◆ Assignment
For the data below, give again exactly the lines from the one containing "for full details." through the one containing "(UUID) URN Namespace](https://tools.ietf.org/html/rfc4122)", both ends included, and no others.

[Opening Records shown section]

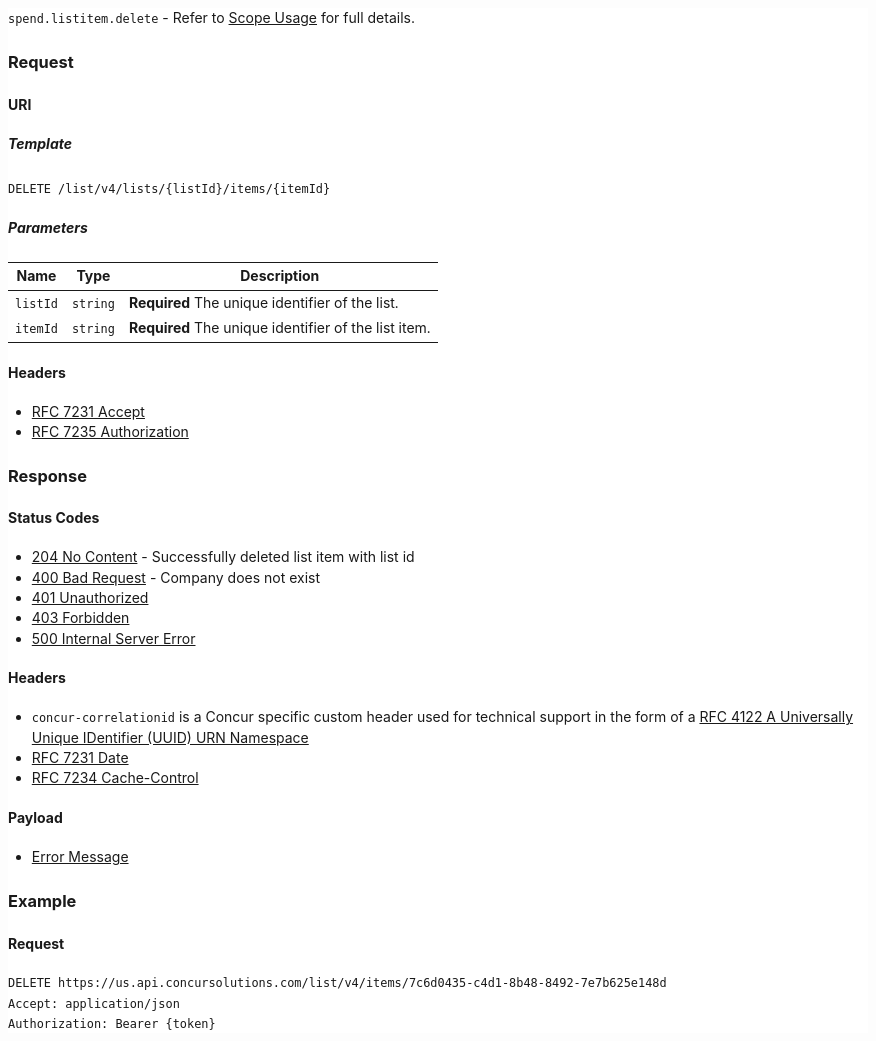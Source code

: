 `spend.listitem.delete` - Refer to [Scope Usage](#scope-usage) for full details.

### Request

#### URI

##### Template

```shell
DELETE /list/v4/lists/{listId}/items/{itemId}
```

##### Parameters

|Name|Type|Description|
|---|---|---|
|`listId`|`string`| **Required** The unique identifier of the list.|
|`itemId`|`string`| **Required** The unique identifier of the list item.|

#### Headers

* [RFC 7231 Accept](https://tools.ietf.org/html/rfc7231#section-5.3.2)
* [RFC 7235 Authorization](https://tools.ietf.org/html/rfc7235#section-4.2)

### Response

#### Status Codes

* [204 No Content](https://tools.ietf.org/html/rfc7231#section-6.3.5) - Successfully deleted list item with list id
* [400 Bad Request](https://tools.ietf.org/html/rfc7231#section-6.5.1) - Company does not exist
* [401 Unauthorized](https://tools.ietf.org/html/rfc7235#section-3.1)
* [403 Forbidden](https://tools.ietf.org/html/rfc7231#section-6.5.3)
* [500 Internal Server Error](https://tools.ietf.org/html/rfc7231#section-6.6.1)

#### Headers

* `concur-correlationid` is a Concur specific custom header used for technical support in the form of a [RFC 4122 A Universally Unique IDentifier (UUID) URN Namespace](https://tools.ietf.org/html/rfc4122)
* [RFC 7231 Date](https://tools.ietf.org/html/rfc7231#section-7.1.1.2)
* [RFC 7234 Cache-Control](https://tools.ietf.org/html/rfc7234#section-5.2)

#### Payload

* [Error Message](#schema-error-message)

### Example

#### Request

```shell
DELETE https://us.api.concursolutions.com/list/v4/items/7c6d0435-c4d1-8b48-8492-7e7b625e148d
Accept: application/json
Authorization: Bearer {token}
```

[Closing Records shown section]

◆ Exercise solution
: `spend.listitem.delete` - Refer to [Scope Usage](#scope-usage) for full details.

### Request

#### URI

##### Template

```shell
DELETE /list/v4/lists/{listId}/items/{itemId}
```

##### Parameters

|Name|Type|Description|
|---|---|---|
|`listId`|`string`| **Required** The unique identifier of the list.|
|`itemId`|`string`| **Required** The unique identifier of the list item.|

#### Headers

* [RFC 7231 Accept](https://tools.ietf.org/html/rfc7231#section-5.3.2)
* [RFC 7235 Authorization](https://tools.ietf.org/html/rfc7235#section-4.2)

### Response

#### Status Codes

* [204 No Content](https://tools.ietf.org/html/rfc7231#section-6.3.5) - Successfully deleted list item with list id
* [400 Bad Request](https://tools.ietf.org/html/rfc7231#section-6.5.1) - Company does not exist
* [401 Unauthorized](https://tools.ietf.org/html/rfc7235#section-3.1)
* [403 Forbidden](https://tools.ietf.org/html/rfc7231#section-6.5.3)
* [500 Internal Server Error](https://tools.ietf.org/html/rfc7231#section-6.6.1)

#### Headers

* `concur-correlationid` is a Concur specific custom header used for technical support in the form of a [RFC 4122 A Universally Unique IDentifier (UUID) URN Namespace](https://tools.ietf.org/html/rfc4122)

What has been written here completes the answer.